El Pacto de Estabilidad y Crecimiento se configuró como uno de los principales puntos de apoyo de la unión económica y monetaria. Junto con el Euro, los gobiernos europeos aceptaron autolimitar su capacidad expoliadora de las generaciones futuras. Así, en época de prosperidad se veían constreñidos a mantener el equilibrio presupuestario -o incluso conseguir un superávit- y en época de depresión se les permitía recurrir a un déficit de hasta el 3%.
Hace pocos meses, los países que, en un principio, fueron sus principales proponentes, Francia y Alemania, provocaron su entierro; del Pacto inicial no queda más que una grotesca y vergonzante imagen para mofa y befa de los que alguna vez creyeron en él. Sin entrar en demasiados detalles, baste mencionar la ampliación de plazos para comenzar el Procedimiento por Déficit Excesivo, la exclusión de algunas partidas en el cómputo del déficit (como I+D o los gastos comunitarios) o la posibilidad de sustraerse del cumplimiento del Pacto en caso de crecimiento cero (antes se pedía una caída del PIB del 2%).
De todas formas, siendo sinceros, el pacto no dejó de ser nunca una pantomima inaplicada. Francia y Alemania incurrieron e incurren en prolongados y profundos déficits sin que se les haya aplicado nunca las sanciones previstas. Otros países como Italia, Portugal o Grecia manipularon sus finanzas públicas para “aparentar” una austeridad que jamás existió.
Más de un estatalista convencido debería reflexionar acerca del por qué de semejante fracaso. En realidad hay dos razones que, por desgracia, nadie está teniendo en cuenta.
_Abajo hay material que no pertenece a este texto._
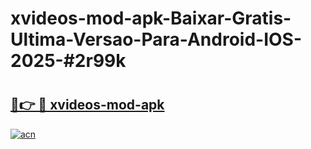 # xvideos-mod-apk-Baixar-Gratis-Ultima-Versao-Para-Android-IOS-2025-#2r99k

# <h2><a href="https://ainizakaria.my?title=xvideos-mod-apk&ref=24M">🔗👉 🔴 xvideos-mod-apk</a></h2>

[![acn](https://github.com/user-attachments/assets/0f9c940e-d8b0-45ae-aac7-cd30a18b3e1c)](https://ainizakaria.my?title=xvideos-mod-apk&ref=24M)

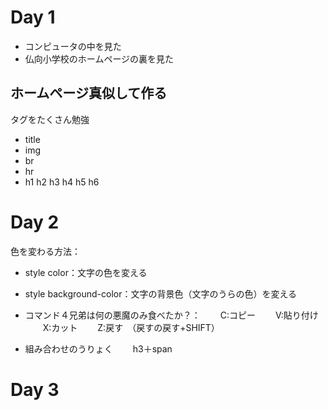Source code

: # Day 1

- コンピュータの中を見た
- 仏向小学校のホームページの裏を見た

## ホームページ真似して作る

タグをたくさん勉強

- title
- img
- br
- hr
- h1 h2 h3 h4 h5 h6

# Day 2

色を変わる方法：

- style color：文字の色を変える
- style background-color：文字の背景色（文字のうらの色）を変える

- コマンド４兄弟は何の悪魔のみ食べたか？：
　　C:コピー 
　　V:貼り付け
　　X:カット
　　Z:戻す　（戻すの戻す+SHIFT）
- 組み合わせのうりょく
　　h3＋span

# Day 3

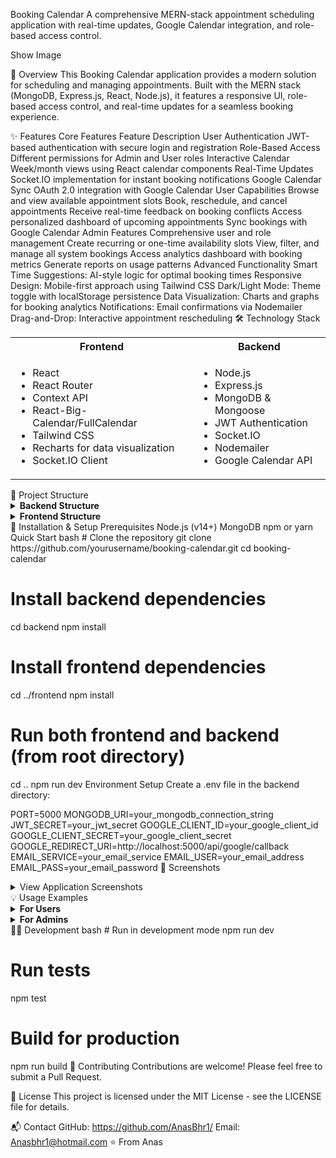 Booking Calendar
A comprehensive MERN-stack appointment scheduling application with real-time updates, Google Calendar integration, and role-based access control.

Show Image

🚀 Overview
This Booking Calendar application provides a modern solution for scheduling and managing appointments. Built with the MERN stack (MongoDB, Express.js, React, Node.js), it features a responsive UI, role-based access control, and real-time updates for a seamless booking experience.

✨ Features
Core Features
Feature	Description
User Authentication	JWT-based authentication with secure login and registration
Role-Based Access	Different permissions for Admin and User roles
Interactive Calendar	Week/month views using React calendar components
Real-Time Updates	Socket.IO implementation for instant booking notifications
Google Calendar Sync	OAuth 2.0 integration with Google Calendar
User Capabilities
Browse and view available appointment slots
Book, reschedule, and cancel appointments
Receive real-time feedback on booking conflicts
Access personalized dashboard of upcoming appointments
Sync bookings with Google Calendar
Admin Features
Comprehensive user and role management
Create recurring or one-time availability slots
View, filter, and manage all system bookings
Access analytics dashboard with booking metrics
Generate reports on usage patterns
Advanced Functionality
Smart Time Suggestions: AI-style logic for optimal booking times
Responsive Design: Mobile-first approach using Tailwind CSS
Dark/Light Mode: Theme toggle with localStorage persistence
Data Visualization: Charts and graphs for booking analytics
Notifications: Email confirmations via Nodemailer
Drag-and-Drop: Interactive appointment rescheduling
🛠️ Technology Stack
<table> <tr> <th>Frontend</th> <th>Backend</th> </tr> <tr> <td> <ul> <li>React</li> <li>React Router</li> <li>Context API</li> <li>React-Big-Calendar/FullCalendar</li> <li>Tailwind CSS</li> <li>Recharts for data visualization</li> <li>Socket.IO Client</li> </ul> </td> <td> <ul> <li>Node.js</li> <li>Express.js</li> <li>MongoDB & Mongoose</li> <li>JWT Authentication</li> <li>Socket.IO</li> <li>Nodemailer</li> <li>Google Calendar API</li> </ul> </td> </tr> </table>
📂 Project Structure
<details> <summary><strong>Backend Structure</strong></summary>
backend/
├── config/
│   └── googleOAuth.js
├── controllers/
│   ├── authController.js
│   ├── availabilityController.js
│   ├── bookingController.js
│   ├── googleCalendarController.js
│   └── userController.js
├── middleware/
│   └── auth.js
├── models/
│   ├── AvailabilitySlots.js
│   ├── Booking.js
│   └── User.js
├── routes/
│   ├── authRoutes.js
│   ├── availabilityRoutes.js
│   ├── bookingRoutes.js
│   ├── googleCalendarRoutes.js
│   └── userRoutes.js
├── utils/
├── .env
├── package.json
└── server.js
</details> <details> <summary><strong>Frontend Structure</strong></summary>
frontend/
├── src/
│   ├── components/
│   │   ├── layout/
│   │   │   ├── DashboardLayout.js
│   │   │   ├── Navigation.js
│   │   │   └── ...
│   │   ├── BookingCard.js
│   │   ├── BookingForm.js
│   │   ├── DarkModeToggle.js
│   │   ├── GoogleCalendarSettings.js
│   │   └── ...
│   ├── context/
│   │   ├── AuthContext.js
│   │   ├── DarkModeContext.js
│   │   └── SocketContext.js
│   ├── hooks/
│   │   ├── useAuth.js
│   │   ├── useAvailability.js
│   │   ├── useBookings.js
│   │   └── useDarkMode.js
│   ├── pages/
│   │   ├── AdminAvailabilityPage.js
│   │   ├── AdminBookingsPage.js
│   │   ├── AdminDashboardPage.js
│   │   ├── AdminUsersPage.js
│   │   ├── CalendarPage.js
│   │   ├── HomePage.js
│   │   └── ...
│   ├── services/
│   │   ├── availability.service.js
│   │   ├── booking.service.js
│   │   └── ...
│   ├── App.js
│   └── index.js
└── package.json
</details>
🚀 Installation & Setup
Prerequisites
Node.js (v14+)
MongoDB
npm or yarn
Quick Start
bash
# Clone the repository
git clone https://github.com/yourusername/booking-calendar.git
cd booking-calendar

# Install backend dependencies
cd backend
npm install

# Install frontend dependencies
cd ../frontend
npm install

# Run both frontend and backend (from root directory)
cd ..
npm run dev
Environment Setup
Create a .env file in the backend directory:

PORT=5000
MONGODB_URI=your_mongodb_connection_string
JWT_SECRET=your_jwt_secret
GOOGLE_CLIENT_ID=your_google_client_id
GOOGLE_CLIENT_SECRET=your_google_client_secret
GOOGLE_REDIRECT_URI=http://localhost:5000/api/google/callback
EMAIL_SERVICE=your_email_service
EMAIL_USER=your_email_address
EMAIL_PASS=your_email_password
📸 Screenshots
<details> <summary>View Application Screenshots</summary>
Calendar View
Show Image

Admin Dashboard
Show Image

Booking Process
Show Image

</details>
💡 Usage Examples
<details> <summary><strong>For Users</strong></summary>
Booking an Appointment
Log in to your account
Navigate to the Calendar page
Available slots appear in green, booked slots in gray
Click on an available time slot
Fill in the appointment details form
Submit to confirm your booking
Receive email confirmation automatically
Managing Your Bookings
Go to "My Bookings" from the navigation menu
View all your upcoming appointments
Click "Reschedule" or "Cancel" on any appointment
Follow the prompts to complete your action
</details> <details> <summary><strong>For Admins</strong></summary>
Setting Availability
Log in with admin credentials
Go to Admin Dashboard > Availability
Create new availability slots (single or recurring)
Set time ranges, days of week, and date limits
Save to update the system
Viewing Analytics
Access the Admin Dashboard
View booking statistics, popular time slots, and usage patterns
Use filters to analyze specific date ranges or user groups
</details>
👨‍💻 Development
bash
# Run in development mode
npm run dev

# Run tests
npm test

# Build for production
npm run build
🤝 Contributing
Contributions are welcome! Please feel free to submit a Pull Request.

📄 License
This project is licensed under the MIT License - see the LICENSE file for details.

📬 Contact
GitHub: https://github.com/AnasBhr1/
Email: Anasbhr1@hotmail.com
⭐️ From Anas

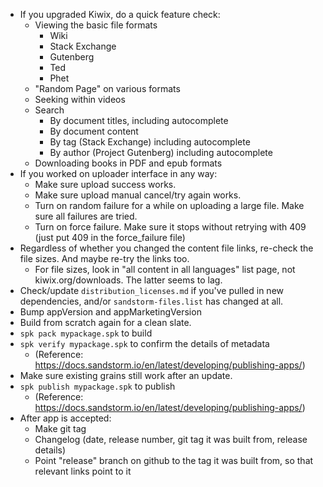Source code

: * If you upgraded Kiwix, do a quick feature check:
  * Viewing the basic file formats
    * Wiki
    * Stack Exchange
    * Gutenberg
    * Ted
    * Phet
  * "Random Page" on various formats
  * Seeking within videos
  * Search
    * By document titles, including autocomplete
    * By document content
    * By tag (Stack Exchange) including autocomplete
    * By author (Project Gutenberg) including autocomplete
  * Downloading books in PDF and epub formats
* If you worked on uploader interface in any way:
  * Make sure upload success works.
  * Make sure upload manual cancel/try again works.
  * Turn on random failure for a while on uploading a large file. Make sure all failures are tried.
  * Turn on force failure. Make sure it stops without retrying with 409 (just put 409 in the force_failure file)
* Regardless of whether you changed the content file links, re-check the file sizes. And maybe re-try the links too.
  * For file sizes, look in "all content in all languages" list page, not kiwix.org/downloads. The latter seems to lag.
* Check/update `distribution_licenses.md` if you've pulled in new dependencies, and/or `sandstorm-files.list` has changed at all.
* Bump appVersion and appMarketingVersion
* Build from scratch again for a clean slate.
* `spk pack mypackage.spk` to build
* `spk verify mypackage.spk` to confirm the details of metadata
  * (Reference: https://docs.sandstorm.io/en/latest/developing/publishing-apps/)
* Make sure existing grains still work after an update.
* `spk publish mypackage.spk` to publish
  * (Reference: https://docs.sandstorm.io/en/latest/developing/publishing-apps/)
* After app is accepted:
  * Make git tag
  * Changelog (date, release number, git tag it was built from, release details)
  * Point "release" branch on github to the tag it was built from, so that relevant links point to it
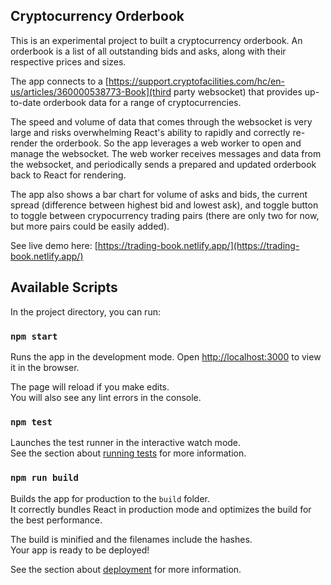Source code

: ## Cryptocurrency Orderbook

This is an experimental project to built a cryptocurrency orderbook. An orderbook is a list of all outstanding bids and asks, along with their respective prices and sizes. 

The app connects to a [https://support.cryptofacilities.com/hc/en-us/articles/360000538773-Book](third party websocket) that provides up-to-date orderbook data for a range of cryptocurrencies. 

The speed and volume of data that comes through the websocket is very large and risks overwhelming React's ability to rapidly and correctly re-render the orderbook. So the app leverages a web worker to open and manage the websocket. The web worker receives messages and data from the websocket, and periodically sends a prepared and updated orderbook back to React for rendering.

The app also shows a bar chart for volume of asks and bids, the current spread (difference between highest bid and lowest ask), and toggle button to toggle between crypocurrency trading pairs (there are only two for now, but more pairs could be easily added).

See live demo here: [https://trading-book.netlify.app/](https://trading-book.netlify.app/)

## Available Scripts

In the project directory, you can run:

### `npm start`

Runs the app in the development mode.
Open [http://localhost:3000](http://localhost:3000) to view it in the browser.

The page will reload if you make edits.\
You will also see any lint errors in the console.

### `npm test`

Launches the test runner in the interactive watch mode.\
See the section about [running tests](https://facebook.github.io/create-react-app/docs/running-tests) for more information.

### `npm run build`

Builds the app for production to the `build` folder.\
It correctly bundles React in production mode and optimizes the build for the best performance.

The build is minified and the filenames include the hashes.\
Your app is ready to be deployed!

See the section about [deployment](https://facebook.github.io/create-react-app/docs/deployment) for more information.
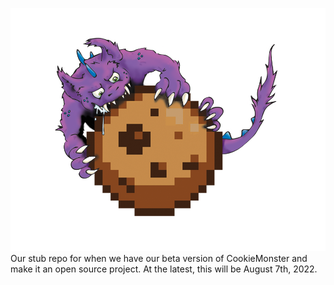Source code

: ![alt text](https://github.com/ProfessionallyEvil/cookie-monster/blob/main/CookieMonster.png?raw=true)
Our stub repo for when we have our beta version of CookieMonster and make it an open source project.  At the latest, this will be August 7th, 2022.
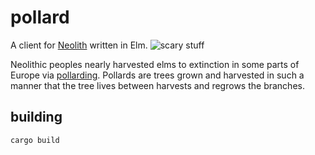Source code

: pollard
=======
A client for [Neolith](https://github.com/dcwatson/neolith) written in Elm.
![scary stuff](https://i.imgur.com/WCaohvV.png)

Neolithic peoples nearly harvested elms to extinction in some parts of Europe via [pollarding](https://en.wikipedia.org/wiki/Pollarding). Pollards are trees grown and harvested in such a manner that the tree lives between harvests and regrows the branches.

building
--------

`cargo build`

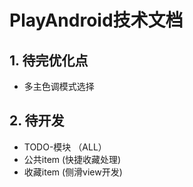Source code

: # PlayAndroid技术文档
## 1. 待完优化点
- 多主色调模式选择

## 2. 待开发 
- TODO-模块 （ALL）
- 公共item (快捷收藏处理)
- 收藏item (侧滑view开发)


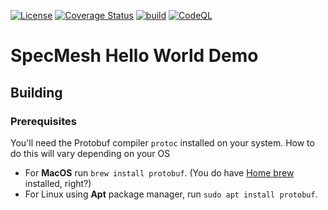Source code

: [![License](https://img.shields.io/badge/License-Apache%202.0-blue.svg)](https://opensource.org/licenses/Apache-2.0)
[![Coverage Status](https://coveralls.io/repos/github/specmesh/helloworld-demo/badge.svg?branch=main)](https://coveralls.io/github/specmesh/helloworld-demo?branch=main)
[![build](https://github.com/specmesh/helloworld-demo/actions/workflows/build.yml/badge.svg)](https://github.com/specmesh/helloworld-demo/actions/workflows/build.yml)
[![CodeQL](https://github.com/specmesh/helloworld-demo/actions/workflows/codeql.yml/badge.svg)](https://github.com/specmesh/helloworld-demo/actions/workflows/codeql.yml)

# SpecMesh Hello World Demo

## Building

### Prerequisites

You'll need the Protobuf compiler `protoc` installed on your system. How to do this will vary depending on your OS

 * For **MacOS** run `brew install protobuf`. (You do have [Home brew][homeBrew] installed, right?)
 * For Linux using **Apt** package manager, run `sudo apt install protobuf`.


[homeBrew]: https://brew.sh/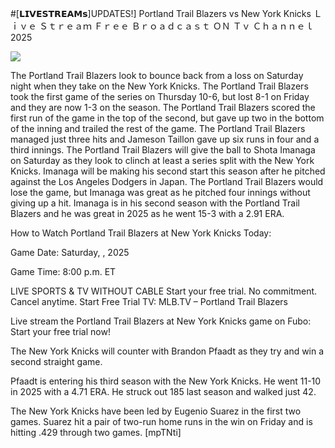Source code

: #[𝗟𝗜𝗩𝗘𝗦𝗧𝗥𝗘𝗔𝗠𝘀]UPDATES!] Portland Trail Blazers vs New York Knicks Ｌｉｖｅ Ｓｔｒｅａｍ Ｆｒｅｅ Ｂｒｏａｄｃａｓｔ ＯＮ Ｔｖ Ｃｈａｎｎｅｌ  2025  
  
  
[![](https://i.imgur.com/qSNzIqt.png)](https://movie.rssnews.media/lYEwwNal.php)  
  
The Portland Trail Blazers look to bounce back from a loss on Saturday night when they take on the New York Knicks. The Portland Trail Blazers took the first game of the series on Thursday 10-6, but lost 8-1 on Friday and they are now 1-3 on the season. The Portland Trail Blazers scored the first run of the game in the top of the second, but gave up two in the bottom of the inning and trailed the rest of the game. The Portland Trail Blazers managed just three hits and Jameson Taillon gave up six runs in four and a third innings. The Portland Trail Blazers will give the ball to Shota Imanaga on Saturday as they look to clinch at least a series split with the New York Knicks. Imanaga will be making his second start this season after he pitched against the Los Angeles Dodgers in Japan. The Portland Trail Blazers would lose the game, but Imanaga was great as he pitched four innings without giving up a hit. Imanaga is in his second season with the Portland Trail Blazers and he was great in 2025 as he went 15-3 with a 2.91 ERA.

How to Watch Portland Trail Blazers at New York Knicks Today:

Game Date: Saturday, , 2025

Game Time: 8:00 p.m. ET

LIVE SPORTS & TV WITHOUT CABLE
Start your free trial. No commitment. Cancel anytime.
Start Free Trial
TV: MLB.TV – Portland Trail Blazers

Live stream the Portland Trail Blazers at New York Knicks game on Fubo: Start your free trial now!

The New York Knicks will counter with Brandon Pfaadt as they try and win a second straight game.

Pfaadt is entering his third season with the New York Knicks. He went 11-10 in 2025 with a 4.71 ERA. He struck out 185 last season and walked just 42.

The New York Knicks have been led by Eugenio Suarez in the first two games. Suarez hit a pair of two-run home runs in the win on Friday and is hitting .429 through two games. [mpTNti]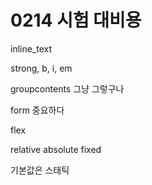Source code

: # 0214 시험 대비용





inline_text

strong, b, i, em



groupcontents 그냥 그렇구나

form 중요하다



flex



relative absolute fixed

기본값은 스태틱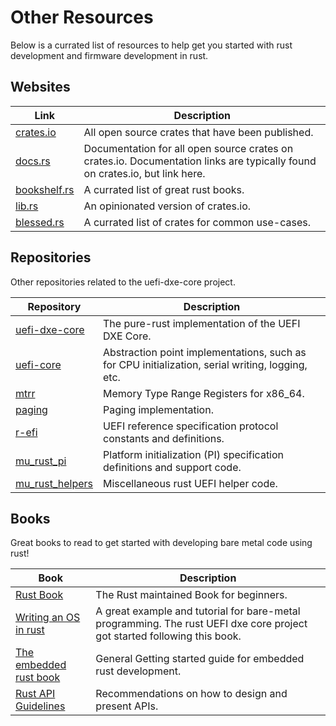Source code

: # Other Resources

Below is a currated list of resources to help get you started with rust development and firmware development in rust.

## Websites

| Link | Description |
|------------|-------------|
| [crates.io](https://crates.io/) | All open source crates that have been published. |
| [docs.rs](https://docs.rs/) | Documentation for all open source crates on crates.io. Documentation links are typically found on crates.io, but link here. |
| [bookshelf.rs](https://bookshelf.rs/) | A currated list of great rust books. |
| [lib.rs](https://lib.rs/) | An opinionated version of crates.io. |
| [blessed.rs](https://blessed.rs/crates) | A currated list of crates for common use-cases. |

## Repositories

Other repositories related to the uefi-dxe-core project.

| Repository | Description |
|------------|-------------|
| [uefi-dxe-core](https://github.com/pop-project/uefi-dxe-core) | The pure-rust implementation of the UEFI DXE Core. |
| [uefi-core](https://github.com/pop-project/uefi-core) | Abstraction point implementations, such as for CPU initialization, serial writing, logging, etc. |
| [mtrr](https://github.com/pop-project/mtrr) | Memory Type Range Registers for x86_64. |
| [paging](https://github.com/pop-project/paging) | Paging implementation. |
| [r-efi](https://github.com/r-efi/r-efi) | UEFI reference specification protocol constants and definitions. |
| [mu_rust_pi](https://github.com/microsoft/mu_rust_pi) | Platform initialization (PI) specification definitions and support code. |
| [mu_rust_helpers](https://github.com/microsoft/mu_rust_helpers) | Miscellaneous rust UEFI helper code. |

## Books

Great books to read to get started with developing bare metal code using rust!

|    Book    | Description |
|------------|-------------|
| [Rust Book](https://doc.rust-lang.org/stable/book/) | The Rust maintained Book for beginners. |
| [Writing an OS in rust](https://os.phil-opp.com/)              | A great example and tutorial for bare-metal programming. The rust UEFI dxe core project got started following this book. |
| [The embedded rust book](https://docs.rust-embedded.org/book/) | General Getting started guide for embedded rust development. |
| [Rust API Guidelines](https://rust-lang.github.io/api-guidelines/about.html) | Recommendations on how to design and present APIs. |

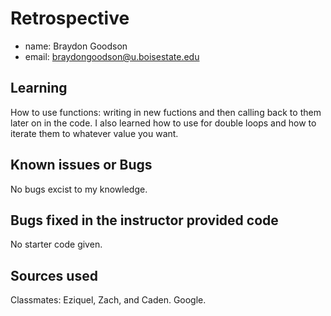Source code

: # Retrospective

- name: Braydon Goodson
- email: braydongoodson@u.boisestate.edu

## Learning

How to use functions: writing in new fuctions and then calling back to them later on in the code. I also learned how to use for double loops and how to iterate them to whatever value you want. 

## Known issues or Bugs

No bugs excist to my knowledge.

## Bugs fixed in the instructor provided code

No starter code given.

## Sources used

Classmates: Eziquel, Zach, and Caden. 
Google.
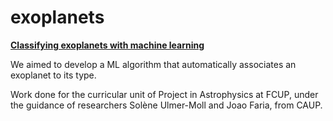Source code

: # exoplanets
<b> <u> Classifying exoplanets with machine learning </u> </b>

We aimed to develop a ML algorithm that automatically associates an exoplanet to its type. 

Work done for the curricular unit of Project in Astrophysics at FCUP, under the guidance of researchers Solène Ulmer-Moll and Joao Faria, from CAUP.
La primera es que el Pacto es una cristalización del keynesianismo más rancio en estado puro: conseguir superávit en épocas de prosperidad e incurrir en déficit durante las épocas de crisis. La filosofía que subyace detrás de esta prescripción es la bondad de un gasto público que, milagrosamente, es capaz incluso de solventar una crisis económica. Siendo así, ¿qué sentido tenía limitar el déficit a épocas de depresión? ¿Por qué esperar? ¿No será conveniente recurrir a él también en épocas de auge o estancamiento?
Con este marco teórico, con semejante incapacidad para comprender el ciclo económico, no resulta de extrañar el exabrupto en que finalmente ha degenerado el pacto. Para buscar un ejemplo visual; sugerir que el gobierno debe hacer uso del déficit presupuestario durante una recesión resulta equivalente a pedir que se le estiren los pies a alguien que está siendo ahorcado. Si algo necesitan los empresarios para abandonar la crisis es ahorro con el que completar sus proyectos empresariales; el déficit público sustrae ese ahorro privado y lo dilapida en absurdos proyectos públicos con la vana esperanza de estimular la economía.
Pero la segunda razón que ha dado al traste con el Pacto de Estabilidad y Crecimiento es, si cabe, de mayor calado. Pocas piruetas intelectuales son tan ingenuas y peligrosas como las de suponer que la política sirve para limitar el poder represivo del Estado. Lo único que podemos esperar de la política es, como en este caso, una refinada propaganda acerca de su exquisito respeto a la libertad, que oculte, en realidad, sus más ignominiosos atropellos.
El fiasco del Pacto de Estabilidad y Crecimiento es sólo una ilustración más de por qué no debemos colocar al zorro a cuidar de las gallinas. No sólo eso, es un ejemplo de por qué las gallinas no deberían estar dispuestas a que las cuidara el zorro.